この実施の形態の健康回復装置は、遠赤外線を発生し、体に前記遠赤外線を照射するための第1遠赤外線発生マットと、該第1遠赤外線発生マットと同一波長帯の遠赤外線を発生し、かつ前記第1遠赤外線発生マットよりも小型形状をなして、前記体を部分的に挟み込み、双方からその挟み込まれた部分に遠赤外線を集中的に照射するための第2遠赤外線発生マットと、断面が逆U字状の形状をなして、該第1遠赤外線発生マットと第2遠赤外線発生マットとの間に配置され、前記第1遠赤外線発生マットとの間に、前記体を部分的に囲む空間を形成するための囲い部材とを備えてなることを特徴とする健康回復装置である。
【実施例1】
【0012】
以下に、図1乃至図5に基づいて、この発明の最良の実施の形態の実施例1の健康回復装置について、この装置を用いたシステムに基づいて説明する。
【0013】
図1において符号1は、患者の体に第1遠赤外線温度の遠赤外線(波長が6〜12ミクロンの育成光線)を起きている間、また就眠中、数日間連続的に照射することによって、該患者の基礎体温の上昇を図る基礎体温上昇工程(第1工程)で、温度調節手段1aを有し、前記患者が汗をかかない範囲の上限温度(第1遠赤外線温度)に前記第1遠赤外線温度を調整するものである。

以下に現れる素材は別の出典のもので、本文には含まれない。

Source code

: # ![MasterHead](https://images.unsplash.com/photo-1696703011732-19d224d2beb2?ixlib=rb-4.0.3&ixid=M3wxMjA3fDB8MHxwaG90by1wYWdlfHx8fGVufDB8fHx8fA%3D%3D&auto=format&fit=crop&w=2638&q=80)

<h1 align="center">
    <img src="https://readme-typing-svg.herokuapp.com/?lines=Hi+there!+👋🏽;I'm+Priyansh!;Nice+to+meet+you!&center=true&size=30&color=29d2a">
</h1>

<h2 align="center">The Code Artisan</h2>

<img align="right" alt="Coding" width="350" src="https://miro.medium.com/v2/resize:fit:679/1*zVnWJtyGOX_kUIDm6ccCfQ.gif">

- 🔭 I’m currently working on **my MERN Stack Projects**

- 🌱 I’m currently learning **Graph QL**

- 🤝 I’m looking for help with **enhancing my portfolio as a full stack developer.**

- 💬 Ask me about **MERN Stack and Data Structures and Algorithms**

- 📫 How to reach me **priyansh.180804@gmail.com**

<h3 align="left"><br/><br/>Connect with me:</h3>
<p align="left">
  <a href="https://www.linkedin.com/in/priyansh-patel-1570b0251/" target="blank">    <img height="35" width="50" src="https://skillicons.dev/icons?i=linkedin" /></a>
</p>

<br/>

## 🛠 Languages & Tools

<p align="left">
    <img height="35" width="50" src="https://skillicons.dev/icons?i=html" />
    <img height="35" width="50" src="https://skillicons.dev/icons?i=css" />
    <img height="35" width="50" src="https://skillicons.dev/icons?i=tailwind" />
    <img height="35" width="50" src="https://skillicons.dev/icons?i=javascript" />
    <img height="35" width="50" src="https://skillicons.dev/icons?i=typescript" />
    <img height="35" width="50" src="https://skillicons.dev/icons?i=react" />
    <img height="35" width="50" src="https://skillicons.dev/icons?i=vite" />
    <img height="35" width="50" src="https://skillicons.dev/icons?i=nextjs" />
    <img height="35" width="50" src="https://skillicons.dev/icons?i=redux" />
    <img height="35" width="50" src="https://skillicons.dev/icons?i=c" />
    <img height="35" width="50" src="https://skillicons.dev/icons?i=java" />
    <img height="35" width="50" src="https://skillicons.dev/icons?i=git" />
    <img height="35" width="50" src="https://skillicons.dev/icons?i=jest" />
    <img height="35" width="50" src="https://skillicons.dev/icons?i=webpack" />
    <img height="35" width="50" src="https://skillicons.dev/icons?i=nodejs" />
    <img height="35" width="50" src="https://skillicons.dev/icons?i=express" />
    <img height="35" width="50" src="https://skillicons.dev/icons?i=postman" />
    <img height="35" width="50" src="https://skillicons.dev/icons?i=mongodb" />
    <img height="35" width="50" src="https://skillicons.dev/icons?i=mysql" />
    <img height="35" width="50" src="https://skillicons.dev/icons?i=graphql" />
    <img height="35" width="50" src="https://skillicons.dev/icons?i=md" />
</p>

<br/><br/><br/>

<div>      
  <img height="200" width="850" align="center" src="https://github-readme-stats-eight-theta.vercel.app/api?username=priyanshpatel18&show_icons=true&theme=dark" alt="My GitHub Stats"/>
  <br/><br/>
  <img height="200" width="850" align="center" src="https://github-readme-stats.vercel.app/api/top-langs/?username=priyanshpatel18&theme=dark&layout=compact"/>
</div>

そのためには、手動式のボリューム調整のものであってもよく、また皮膚の汗を検知して自動的に調整するものであってもよい。
【0014】
この基礎体温上昇工程1では、患者が図4及び図5に示す装置(詳細は、後述する)を使用するが、その使用に際しては上述のように患者自身が汗をかかない上限温度に常に設定されているように基礎体温上昇工程1の最中にも前記温度調節手段1aで温度調節を行なうものである。
【0015】
そして、前記基礎体温上昇工程1によって大凡数日間連続して遠赤外線の照射を浴びることによって、前記患者の基礎体温は、例えば34.5℃から徐々に上昇し、大凡36.8℃(第1基準温度)を超える体温に上昇させることができ(例えば図3の時刻T0〜時刻T1の間の曲線示される)、この体温上昇が体温計による体温測定によって確認されることによって、ガン細胞活動弱体化温度上昇工程2(工程2)に進む。
【0016】
ガン細胞活動弱体化温度上昇工程2は、前記第1遠赤外線温度よりも高い第2遠赤外線温度の遠赤外線を前記患者の患部を含む近傍の細胞(ガン細胞が全身に転移している場合には全身が患部になる)に集中的に照射するものである。
【0017】
なお、前記ガン細胞活動弱体化温度上昇工程2では、前記基礎体温上昇工程1で使用される、カーボン等から放射される前記第1遠赤外線温度の遠赤外線よりも高い第2遠赤外線温度の遠赤外線を使用するために、アメジスト等の鉱石から放射される、波長が6〜12ミクロンの育成光線(遠赤外線)を使用する。
【0018】
このように、ガン細胞活動弱体化温度上昇工程2では、患者が図6及び図7に示す装置(詳細は、後述する)を使用することによって、前記第1遠赤外線温度よりも高い、例えば40℃以上の第2遠赤外線温度の遠赤外線を前記患者の患部を含む近傍の細胞に集中的に照射する。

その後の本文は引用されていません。